In lieu of an abstract, here is a brief excerpt of the content:

  • The Case of Blackness
  • Fred Moten

1

The cultural and political discourse on black pathology has been so pervasive that it could be said to constitute the background against which all representations of blacks, blackness, or (the color) black take place. Its manifestations have changed over the years, though it has always been poised between the realms of the pseudo-social scientific, the birth of new sciences, and the normative impulse that is at the heart of—but that strains against—the black radicalism that strains against it. From the origins of the critical philosophy in the assertion of its extra-rational foundations in teleological principle; to the advent and solidification of empiricist human biology that moves out of the convergence of phrenology, criminology, and eugenics; to the maturation of (American) sociology in the oscillation between good-and bad-faith attendance to "the negro problem"; to the analysis of and discourse on psychopathology and the deployment of these in both colonial oppression and anticolonial resistance; to the regulatory metaphysics that undergirds interlocking notions of sound and color in aesthetic theory: blackness has been associated with a certain sense of decay, even when that decay is invoked in the name of a certain (fetishization of) vitality.
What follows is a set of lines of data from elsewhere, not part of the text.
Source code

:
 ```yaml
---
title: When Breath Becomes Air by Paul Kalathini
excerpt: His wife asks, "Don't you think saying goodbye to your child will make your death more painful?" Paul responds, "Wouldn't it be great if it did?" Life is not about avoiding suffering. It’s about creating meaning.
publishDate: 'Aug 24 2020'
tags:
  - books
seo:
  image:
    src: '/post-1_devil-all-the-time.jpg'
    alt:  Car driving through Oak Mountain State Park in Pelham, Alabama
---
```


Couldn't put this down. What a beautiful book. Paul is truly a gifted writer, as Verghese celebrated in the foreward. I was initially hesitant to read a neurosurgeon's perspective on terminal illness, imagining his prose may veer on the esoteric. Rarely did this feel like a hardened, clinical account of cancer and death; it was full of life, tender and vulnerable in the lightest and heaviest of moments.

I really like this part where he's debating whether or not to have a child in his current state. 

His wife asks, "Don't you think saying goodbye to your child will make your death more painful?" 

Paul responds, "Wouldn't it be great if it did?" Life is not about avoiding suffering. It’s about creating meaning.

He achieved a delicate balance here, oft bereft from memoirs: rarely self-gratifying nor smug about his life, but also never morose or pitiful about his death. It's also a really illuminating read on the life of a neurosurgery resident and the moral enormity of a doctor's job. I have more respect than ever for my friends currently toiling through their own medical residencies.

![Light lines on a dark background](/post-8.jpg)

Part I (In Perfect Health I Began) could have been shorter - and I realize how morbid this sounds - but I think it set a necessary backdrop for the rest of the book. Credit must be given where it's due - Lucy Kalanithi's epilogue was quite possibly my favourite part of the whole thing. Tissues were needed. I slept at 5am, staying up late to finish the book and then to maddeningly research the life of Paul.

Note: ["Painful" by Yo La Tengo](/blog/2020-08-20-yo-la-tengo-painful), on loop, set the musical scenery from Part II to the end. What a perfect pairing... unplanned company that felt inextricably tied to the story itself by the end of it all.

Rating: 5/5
Black radical discourse has often taken up, and held itself within, the stance of the pathologist. Going back to David Walker, at least, black radicalism is animated by the question, What's wrong with black folk? The extent to which radicalism (here understood as the performance of a general critique of the proper) is a fundamental and enduring force in the black public sphere—so much so that even black "conservatives" are always constrained to begin by defining themselves in relation to it—is all but self-evident. Less self-evident is the normative striving against the grain of the very radicalism from which the desire for norms is derived. Such striving is directed toward those lived experiences of blackness that are, on the one hand, aligned with what has been called radical and, on the other hand, [End Page 177] aligned not so much with a kind of being-toward-death but with something that has been understood as a deathly or death-driven nonbeing. This strife between normativity and the deconstruction of norms is essential not only to contemporary black academic discourse but also to the discourses of the barbershop, the beauty shop, and the bookstore.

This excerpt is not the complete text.